=== WHAT THE TASK REQUIRES ===
Word for word, reproduce all of the entries shown below.

=== RECORDS FOR PROCESSING ===
-*-*-

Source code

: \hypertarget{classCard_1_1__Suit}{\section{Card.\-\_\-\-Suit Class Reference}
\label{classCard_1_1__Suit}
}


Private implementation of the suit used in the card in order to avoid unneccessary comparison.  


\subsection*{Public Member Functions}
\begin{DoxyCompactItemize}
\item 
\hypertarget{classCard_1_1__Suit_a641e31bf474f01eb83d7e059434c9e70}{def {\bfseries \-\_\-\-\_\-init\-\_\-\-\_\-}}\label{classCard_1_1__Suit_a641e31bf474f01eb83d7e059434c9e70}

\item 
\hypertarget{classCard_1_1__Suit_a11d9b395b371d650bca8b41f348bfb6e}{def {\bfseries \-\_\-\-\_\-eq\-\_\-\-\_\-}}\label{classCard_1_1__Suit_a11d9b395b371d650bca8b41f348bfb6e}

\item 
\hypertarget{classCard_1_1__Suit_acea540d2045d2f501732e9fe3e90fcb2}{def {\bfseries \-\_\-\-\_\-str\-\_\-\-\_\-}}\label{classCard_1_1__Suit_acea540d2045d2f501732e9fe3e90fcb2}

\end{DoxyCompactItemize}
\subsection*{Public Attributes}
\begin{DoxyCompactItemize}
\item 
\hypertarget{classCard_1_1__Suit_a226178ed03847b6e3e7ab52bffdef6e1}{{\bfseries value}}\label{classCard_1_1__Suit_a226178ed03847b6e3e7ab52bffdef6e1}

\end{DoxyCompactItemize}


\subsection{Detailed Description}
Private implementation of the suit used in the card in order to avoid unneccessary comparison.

-*-*-

=== WRITTEN RESPONSE ===
Source code

: \hypertarget{classCard_1_1__Suit}{\section{Card.\-\_\-\-Suit Class Reference}
\label{classCard_1_1__Suit}
}


Private implementation of the suit used in the card in order to avoid unneccessary comparison.  


\subsection*{Public Member Functions}
\begin{DoxyCompactItemize}
\item 
\hypertarget{classCard_1_1__Suit_a641e31bf474f01eb83d7e059434c9e70}{def {\bfseries \-\_\-\-\_\-init\-\_\-\-\_\-}}\label{classCard_1_1__Suit_a641e31bf474f01eb83d7e059434c9e70}

\item 
\hypertarget{classCard_1_1__Suit_a11d9b395b371d650bca8b41f348bfb6e}{def {\bfseries \-\_\-\-\_\-eq\-\_\-\-\_\-}}\label{classCard_1_1__Suit_a11d9b395b371d650bca8b41f348bfb6e}

\item 
\hypertarget{classCard_1_1__Suit_acea540d2045d2f501732e9fe3e90fcb2}{def {\bfseries \-\_\-\-\_\-str\-\_\-\-\_\-}}\label{classCard_1_1__Suit_acea540d2045d2f501732e9fe3e90fcb2}

\end{DoxyCompactItemize}
\subsection*{Public Attributes}
\begin{DoxyCompactItemize}
\item 
\hypertarget{classCard_1_1__Suit_a226178ed03847b6e3e7ab52bffdef6e1}{{\bfseries value}}\label{classCard_1_1__Suit_a226178ed03847b6e3e7ab52bffdef6e1}

\end{DoxyCompactItemize}


\subsection{Detailed Description}
Private implementation of the suit used in the card in order to avoid unneccessary comparison.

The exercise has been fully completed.